### What the exercise asks
Return the data below exactly as given, except for the images.

== Given records

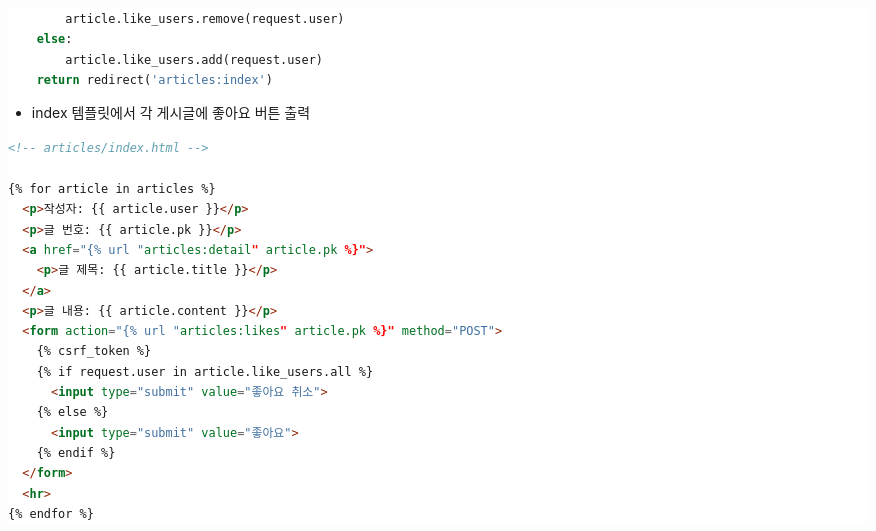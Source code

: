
 ```python
        article.like_users.remove(request.user)
    else:
        article.like_users.add(request.user)
    return redirect('articles:index')
```
- index 템플릿에서 각 게시글에 좋아요 버튼 출력
```html
<!-- articles/index.html -->

{% for article in articles %}
  <p>작성자: {{ article.user }}</p>
  <p>글 번호: {{ article.pk }}</p>
  <a href="{% url "articles:detail" article.pk %}">
    <p>글 제목: {{ article.title }}</p>
  </a>
  <p>글 내용: {{ article.content }}</p>
  <form action="{% url "articles:likes" article.pk %}" method="POST">
    {% csrf_token %}
    {% if request.user in article.like_users.all %}
      <input type="submit" value="좋아요 취소">
    {% else %}
      <input type="submit" value="좋아요">
    {% endif %}
  </form>
  <hr>
{% endfor %}
```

====

### Result of the task
Source code

:
 ```python
        article.like_users.remove(request.user)
    else:
        article.like_users.add(request.user)
    return redirect('articles:index')
```
- index 템플릿에서 각 게시글에 좋아요 버튼 출력
```html
<!-- articles/index.html -->

{% for article in articles %}
  <p>작성자: {{ article.user }}</p>
  <p>글 번호: {{ article.pk }}</p>
  <a href="{% url "articles:detail" article.pk %}">
    <p>글 제목: {{ article.title }}</p>
  </a>
  <p>글 내용: {{ article.content }}</p>
  <form action="{% url "articles:likes" article.pk %}" method="POST">
    {% csrf_token %}
    {% if request.user in article.like_users.all %}
      <input type="submit" value="좋아요 취소">
    {% else %}
      <input type="submit" value="좋아요">
    {% endif %}
  </form>
  <hr>
{% endfor %}
```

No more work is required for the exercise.